Geld

7. März 2023 – Equal Pay Day

Eine frauenpolitische Einordnung

Für den 7. März 2023 – direkt einen Tag vor dem Internationalen Frauentag – ist mit dem sogenannten „equal pay day“ für dieses Jahr der Tag der Lohngerechtigkeit zwischen Männern und Frauen berechnet worden. Die Lohnlücke zwischen Männern und Frauen in sozialversicherungspflichtiger Vollzeitbeschäftigung liegt bundesweit bei 18 Prozent, orientiert an der statistischen Erfassung der Zahlen aus dem Jahr 2021. Dies bedeutet, dass rein statistisch gesehen erst ab diesem Tag Frauen für ihre Arbeit den selben Lohn bekämen wie eben männliche Kollegen oder anders gesagt, „der Internationale Frauentag am 8. März 2023 ist der erste Tag im Jahr, an dem Männer und Frauen dasselbe verdienen. Damit bekommt dieser Tag noch mehr Symbolkraft“, sagt Vera Bentele, die Präsidentin des Sozialverbandes VdK.

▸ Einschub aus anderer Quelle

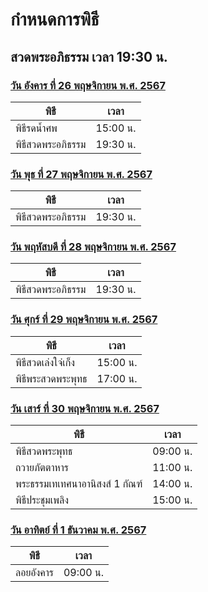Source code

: # กำหนดการพิธี
## สวดพระอภิธรรม เวลา 19:30 น.
### [วัน อังคาร ที่ 26 พฤษจิกายน พ.ศ. 2567](./ceremony/schedule-26.md)
| พิธี | เวลา |
|--------|--------|
| พิธีรดน้ำศพ   | 15:00 น. |
| พิธีสวดพระอภิธรรม | 19:30 น. |

### [วัน พุธ ที่ 27 พฤษจิกายน พ.ศ. 2567](./ceremony/schedule-27.md)
| พิธี | เวลา |
|--------|--------|
| พิธีสวดพระอภิธรรม | 19:30 น. |
### [วัน พฤหัสบดี ที่ 28 พฤษจิกายน พ.ศ. 2567](./ceremony/schedule-28.md)
| พิธี | เวลา |
|--------|--------|
| พิธีสวดพระอภิธรรม | 19:30 น. |
### [วัน ศุกร์ ที่ 29 พฤษจิกายน พ.ศ. 2567](./ceremony/schedule-29.md)
| พิธี | เวลา |
|--------|--------|
| พิธีสวดเล่งใจ๋เก็ง | 15:00 น. |
| พิธีพระสวดพระพุทธ | 17:00 น. |
### [วัน เสาร์ ที่ 30 พฤษจิกายน พ.ศ. 2567](./ceremony/schedule-30.md)

| พิธี | เวลา |
|---|---|
| พิธีสวดพระพุทธ | 09:00 น.|
| ถวายภัตตาหาร | 11:00 น. |
| พระธรรมเทเทศนาอานิสงส์ 1 กัณฑ์ | 14:00 น. |
| พิธีประชุมเพลิง | 15:00 น. |

### [วัน อาทิตย์ ที่ 1 ธันวาคม พ.ศ. 2567](./ceremony/schedule-31.md)

| พิธี | เวลา |
|---|---|
| ลอยอังคาร | 09:00 น.|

Haben Frauen das verdient??

Ein Blick in den Hessischen Lohnatlas, den Sozialminister Kai Klose, Grüne, im Dezember 2022 vorgestellt hat, verrät uns, dass in Hessen die Lohnlücke in 2021 bei 9 Prozent liegt. Interessant ist, dass sich die Lohnlücke der Einwohnerinnen und Einwohner in Hessen in sozialversicherungspflichtiger Vollzeitbeschäftigung seit Beginn der Pandemie schneller verringert hat als vorher. In 2019 betrug die hessische Lohnlücke noch 11,2 Prozent, dann in 2020 verkleinert sich diese auf 9,6 Prozent und nun für 2021 bei 9,0 Prozent. Damit hat sich die Entwicklungsdynamik der Annäherung an Entgeltgleichheit zwar im Zweiten Pandemiejahr 2021 etwas verkleinert, doch fällt die Lohnlücke im Vergleich zum Bundesdurchschnitt noch verhältnismäßig gering aus und auch im ersten Hessischen Lohnatlas von 2012 betrug die Quote noch 15,9%.

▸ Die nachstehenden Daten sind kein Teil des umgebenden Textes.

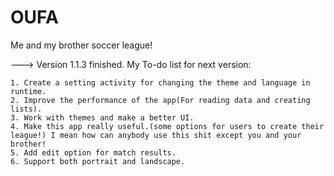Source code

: # OUFA
Me and my brother soccer league!

---> Version 1.1.3 finished. My To-do list for next version:

	1. Create a setting activity for changing the theme and language in runtime.
	2. Improve the performance of the app(For reading data and creating lists).
	3. Work with themes and make a better UI.
	4. Make this app really useful.(some options for users to create their league!) I mean how can anybody use this shit except you and your brother!
	5. Add edit option for match results.
	6. Support both portrait and landscape.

Woran liegt das, werden Frauen qua Geschlecht und Geschlechterrolle schlechter bezahlt als Männer? So eindeutig lässt sich diese Frage nicht beantworten, aber sie steht für mich im Raum. 

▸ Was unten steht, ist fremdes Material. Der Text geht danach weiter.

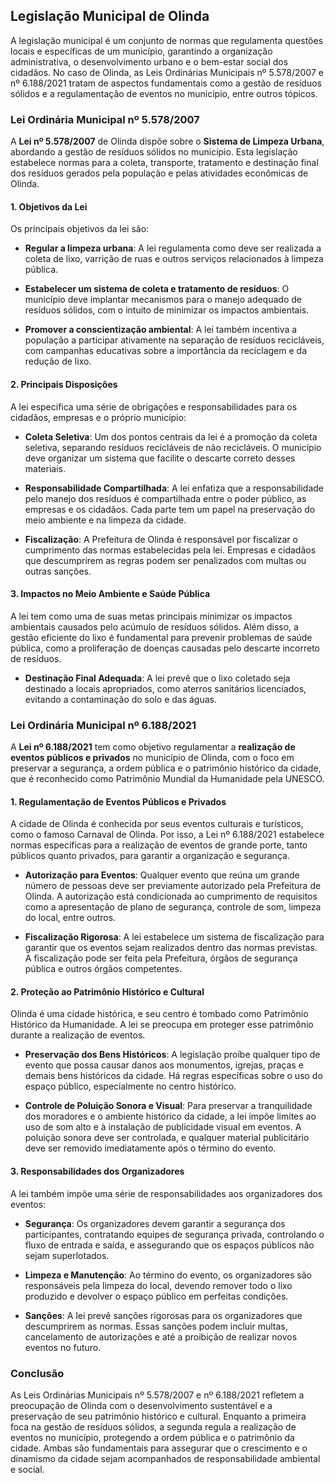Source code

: ## **Legislação Municipal de Olinda**

A legislação municipal é um conjunto de normas que regulamenta questões locais e específicas de um município, garantindo a organização administrativa, o desenvolvimento urbano e o bem-estar social dos cidadãos. No caso de Olinda, as Leis Ordinárias Municipais nº 5.578/2007 e nº 6.188/2021 tratam de aspectos fundamentais como a gestão de resíduos sólidos e a regulamentação de eventos no município, entre outros tópicos.

### **Lei Ordinária Municipal nº 5.578/2007**

A **Lei nº 5.578/2007** de Olinda dispõe sobre o **Sistema de Limpeza Urbana**, abordando a gestão de resíduos sólidos no município. Esta legislação estabelece normas para a coleta, transporte, tratamento e destinação final dos resíduos gerados pela população e pelas atividades econômicas de Olinda.

#### **1. Objetivos da Lei**

Os principais objetivos da lei são:

- **Regular a limpeza urbana**: A lei regulamenta como deve ser realizada a coleta de lixo, varrição de ruas e outros serviços relacionados à limpeza pública.
  
- **Estabelecer um sistema de coleta e tratamento de resíduos**: O município deve implantar mecanismos para o manejo adequado de resíduos sólidos, com o intuito de minimizar os impactos ambientais.

- **Promover a conscientização ambiental**: A lei também incentiva a população a participar ativamente na separação de resíduos recicláveis, com campanhas educativas sobre a importância da reciclagem e da redução de lixo.

#### **2. Principais Disposições**

A lei especifica uma série de obrigações e responsabilidades para os cidadãos, empresas e o próprio município:

- **Coleta Seletiva**: Um dos pontos centrais da lei é a promoção da coleta seletiva, separando resíduos recicláveis de não recicláveis. O município deve organizar um sistema que facilite o descarte correto desses materiais.

- **Responsabilidade Compartilhada**: A lei enfatiza que a responsabilidade pelo manejo dos resíduos é compartilhada entre o poder público, as empresas e os cidadãos. Cada parte tem um papel na preservação do meio ambiente e na limpeza da cidade.

- **Fiscalização**: A Prefeitura de Olinda é responsável por fiscalizar o cumprimento das normas estabelecidas pela lei. Empresas e cidadãos que descumprirem as regras podem ser penalizados com multas ou outras sanções.

#### **3. Impactos no Meio Ambiente e Saúde Pública**

A lei tem como uma de suas metas principais minimizar os impactos ambientais causados pelo acúmulo de resíduos sólidos. Além disso, a gestão eficiente do lixo é fundamental para prevenir problemas de saúde pública, como a proliferação de doenças causadas pelo descarte incorreto de resíduos.

- **Destinação Final Adequada**: A lei prevê que o lixo coletado seja destinado a locais apropriados, como aterros sanitários licenciados, evitando a contaminação do solo e das águas.

### **Lei Ordinária Municipal nº 6.188/2021**

A **Lei nº 6.188/2021** tem como objetivo regulamentar a **realização de eventos públicos e privados** no município de Olinda, com o foco em preservar a segurança, a ordem pública e o patrimônio histórico da cidade, que é reconhecido como Patrimônio Mundial da Humanidade pela UNESCO.

#### **1. Regulamentação de Eventos Públicos e Privados**

A cidade de Olinda é conhecida por seus eventos culturais e turísticos, como o famoso Carnaval de Olinda. Por isso, a Lei nº 6.188/2021 estabelece normas específicas para a realização de eventos de grande porte, tanto públicos quanto privados, para garantir a organização e segurança.

- **Autorização para Eventos**: Qualquer evento que reúna um grande número de pessoas deve ser previamente autorizado pela Prefeitura de Olinda. A autorização está condicionada ao cumprimento de requisitos como a apresentação de plano de segurança, controle de som, limpeza do local, entre outros.

- **Fiscalização Rigorosa**: A lei estabelece um sistema de fiscalização para garantir que os eventos sejam realizados dentro das normas previstas. A fiscalização pode ser feita pela Prefeitura, órgãos de segurança pública e outros órgãos competentes.

#### **2. Proteção ao Patrimônio Histórico e Cultural**

Olinda é uma cidade histórica, e seu centro é tombado como Patrimônio Histórico da Humanidade. A lei se preocupa em proteger esse patrimônio durante a realização de eventos.

- **Preservação dos Bens Históricos**: A legislação proíbe qualquer tipo de evento que possa causar danos aos monumentos, igrejas, praças e demais bens históricos da cidade. Há regras específicas sobre o uso do espaço público, especialmente no centro histórico.

- **Controle de Poluição Sonora e Visual**: Para preservar a tranquilidade dos moradores e o ambiente histórico da cidade, a lei impõe limites ao uso de som alto e à instalação de publicidade visual em eventos. A poluição sonora deve ser controlada, e qualquer material publicitário deve ser removido imediatamente após o término do evento.

#### **3. Responsabilidades dos Organizadores**

A lei também impõe uma série de responsabilidades aos organizadores dos eventos:

- **Segurança**: Os organizadores devem garantir a segurança dos participantes, contratando equipes de segurança privada, controlando o fluxo de entrada e saída, e assegurando que os espaços públicos não sejam superlotados.

- **Limpeza e Manutenção**: Ao término do evento, os organizadores são responsáveis pela limpeza do local, devendo remover todo o lixo produzido e devolver o espaço público em perfeitas condições.

- **Sanções**: A lei prevê sanções rigorosas para os organizadores que descumprirem as normas. Essas sanções podem incluir multas, cancelamento de autorizações e até a proibição de realizar novos eventos no futuro.

### **Conclusão**

As Leis Ordinárias Municipais nº 5.578/2007 e nº 6.188/2021 refletem a preocupação de Olinda com o desenvolvimento sustentável e a preservação de seu patrimônio histórico e cultural. Enquanto a primeira foca na gestão de resíduos sólidos, a segunda regula a realização de eventos no município, protegendo a ordem pública e o patrimônio da cidade. Ambas são fundamentais para assegurar que o crescimento e o dinamismo da cidade sejam acompanhados de responsabilidade ambiental e social.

Viele Faktoren sind betrachtet und berücksichtigt worden, so z.B. unterschiedlich hohe Lohnlücken bei unterschiedlichen Qualifikationsniveaus. Im Jahr 2021 sind die Entgeltlücken auf dem Niveau ohne Berufsabschluss mit 7,1 Prozent am geringsten. Bei sozialversicherungspflichtig Vollzeitbeschäftigten mit Berufsabschlüssen beträgt die Lücke zwischen Frauen und Männern in sozialversicherungspflichtiger im gleichen Jahr 10,1 Prozent. Deutlich größer ist nach wie vor die Lohnlücke bei Beschäftigen mit akademischen Abschlüssen. Dort beträgt die Entgeltlücke noch immer 24,9 Prozent. Dies bedeutet, dass akademisch qualifizierte Frauen im Schnitt ein Viertel weniger verdienen als Männer mit vergleichbarem Abschluss! 

„Hohe Entgelte bei einer zunehmenden Zahl von Berufseinsteigerinnen, aber auch verstärkte  Kurzarbeit während der Pandemie, von welcher Männer in sozialversicherungspflichtiger Vollzeit stärker betroffen sind als Frauen und auch höhere Entgelte (in der Leiharbeit) in den Gesundheits- und Pflegeberufen gelten als wesentliche Gründe für den stärkeren Rückgang der Lohnlücke in Hessen.“ (Hessischer Lohnatlas 2022). Hier also ist ein weiterer Faktor zu berücksichtigen, die Lohnerhöhungen in den traditionellen Frauenberufen (Soziale Berufe in Pflege, Gesundheit und personenbezogene Dienstleistungen), die für Frauen wirklich positiv zu werten sind.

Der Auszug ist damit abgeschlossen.